90 minutes later Mr Strick climbed the stairs to see my mentally crushed figure standing outside his door. I watched in absolute dread as he looked at me and said, “What are you doing here boy? Go back to class.”
I couldn’t believe it and with combined shock and elation I walked back down those stairs.
When I arrived home that night I rang Truro hospital to find out which ward Denzil was in. I then begged money from my Mum telling her about an awful “accident”. I then went to the shops to buy a card. I wrote a big “Get Well Soon” to Denzil that was truly from the heart and posted it straight away. It seemed the very least I could do. It was almost three months before we saw him again and nobody ever found out what he had done.
Before I finish this tale of my super hero Denzil, I am concerned that I am leaving you with an impression of doom and gloom from my school days. In fact I have to add that I was one of the few boys at the time who insisted that his school days were good days. I loved that school. There was no bullying, a huge relief from my London experience, and I was amazed at the age of 16 years to enter the sixth form and suddenly meet a very different Mr Strick who spoke to me almost as an equal. We were all still terrified of course but suddenly he was a human being.

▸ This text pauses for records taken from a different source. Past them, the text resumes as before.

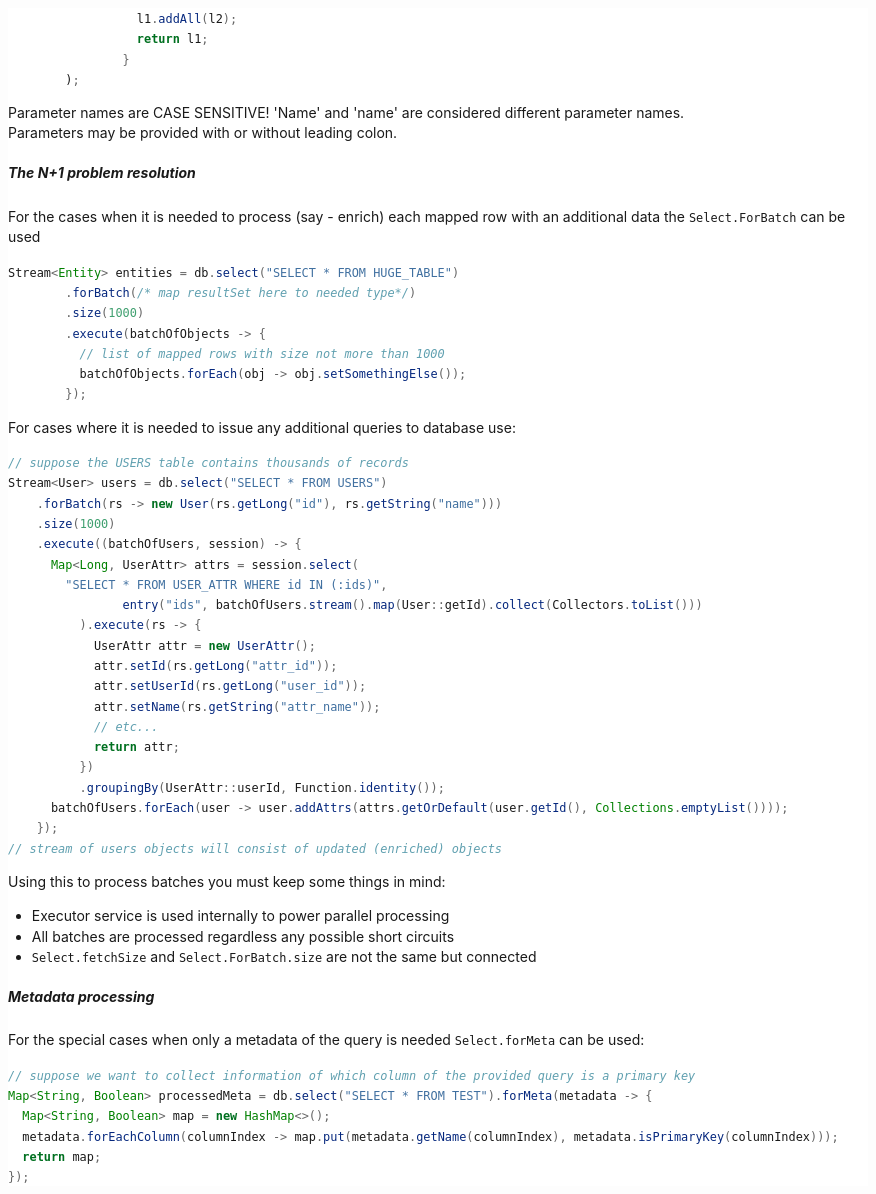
 ```java
                  l1.addAll(l2);
                  return l1;
                }
        );
```
Parameter names are CASE SENSITIVE! 'Name' and 'name' are considered different parameter names.
<br/> Parameters may be provided with or without leading colon.

##### The N+1 problem resolution
For the cases when it is needed to process (say - enrich) each mapped row with an additional data the `Select.ForBatch` can be used
```java
Stream<Entity> entities = db.select("SELECT * FROM HUGE_TABLE")
        .forBatch(/* map resultSet here to needed type*/)
        .size(1000)
        .execute(batchOfObjects -> {
		  // list of mapped rows with size not more than 1000
		  batchOfObjects.forEach(obj -> obj.setSomethingElse());
        });
```
For cases where it is needed to issue any additional queries to database use:
```java
// suppose the USERS table contains thousands of records
Stream<User> users = db.select("SELECT * FROM USERS")
    .forBatch(rs -> new User(rs.getLong("id"), rs.getString("name")))
    .size(1000)
    .execute((batchOfUsers, session) -> {
	  Map<Long, UserAttr> attrs = session.select(
		"SELECT * FROM USER_ATTR WHERE id IN (:ids)",
                entry("ids", batchOfUsers.stream().map(User::getId).collect(Collectors.toList()))
          ).execute(rs -> {
			UserAttr attr = new UserAttr();
			attr.setId(rs.getLong("attr_id"));
			attr.setUserId(rs.getLong("user_id"));
			attr.setName(rs.getString("attr_name"));
			// etc...
			return attr;
		  })
          .groupingBy(UserAttr::userId, Function.identity());
	  batchOfUsers.forEach(user -> user.addAttrs(attrs.getOrDefault(user.getId(), Collections.emptyList())));
	});
// stream of users objects will consist of updated (enriched) objects
```
Using this to process batches you must keep some things in mind:
+ Executor service is used internally to power parallel processing</li>
+ All batches are processed regardless any possible short circuits</li>
+ <code>Select.fetchSize</code> and <code>Select.ForBatch.size</code> are not the same but connected</li>

##### Metadata processing
For the special cases when only a metadata of the query is needed `Select.forMeta` can be used:
```java
// suppose we want to collect information of which column of the provided query is a primary key
Map<String, Boolean> processedMeta = db.select("SELECT * FROM TEST").forMeta(metadata -> {
  Map<String, Boolean> map = new HashMap<>();
  metadata.forEachColumn(columnIndex -> map.put(metadata.getName(columnIndex), metadata.isPrimaryKey(columnIndex)));
  return map;
});
```
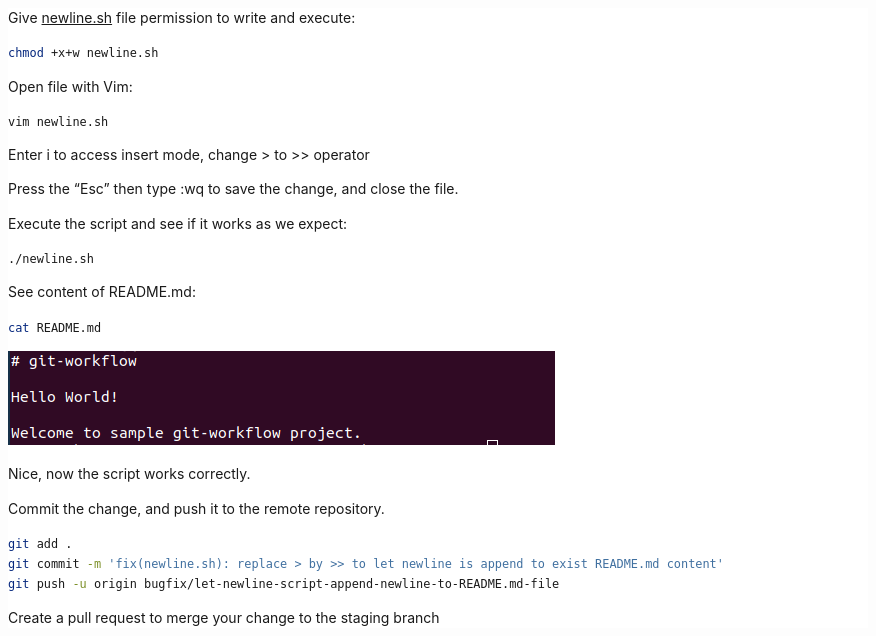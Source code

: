 Give [newline.sh](http://newline.sh) file permission to write and execute:

```bash
chmod +x+w newline.sh
```

Open file with Vim:

```bash
vim newline.sh
```

Enter i to access insert mode, change > to >> operator

Press the “Esc” then type :wq to save the change, and close the file.

Execute the script and see if it works as we expect:

```bash
./newline.sh
```

See content of README.md:

```bash
cat README.md
```

![Untitled](../../assets/Git%20workflow%2016d1a589e8024abc8e064c1d19034e58/Untitled%2017.png)

Nice, now the script works correctly.

Commit the change, and push it to the remote repository.

```bash
git add .
git commit -m 'fix(newline.sh): replace > by >> to let newline is append to exist README.md content'
git push -u origin bugfix/let-newline-script-append-newline-to-README.md-file
```

Create a pull request to merge your change to the staging branch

I just happen to have discussed here the topic of corporal punishment from a pupil’s perspective and it’s very difficult to put a positive light on that. 

PS
You may be interested to know that in 1998, as a long established and successful headteacher, I was on holiday in St Ives and had to go shopping at the main Tesco store that is above the town. I was feeling pretty good because my own school had just had a great OFSTED. Whilst waiting in the queue I happened to turn around and there he was standing behind me; that very same Mr Strick, albeit a much older and retired version. Of course he didn’t recognise me. I hadn’t even known he was still alive. I couldn’t help it, my natural bodily reflexes took over and I went weak at the knees and actually stumbled slightly. He asked if I was OK and I replied that I was. As I turned back my heart was racing. I was shocked and asked myself, “HOW? HOW could I still feel that way all these years later and as a HT of my own school?” That automatic response took me completely by surprise. Overall I had enjoyed my school days so much.
I simply leave you to consider how the impressions of youth remain implanted in our minds for the rest of our lives.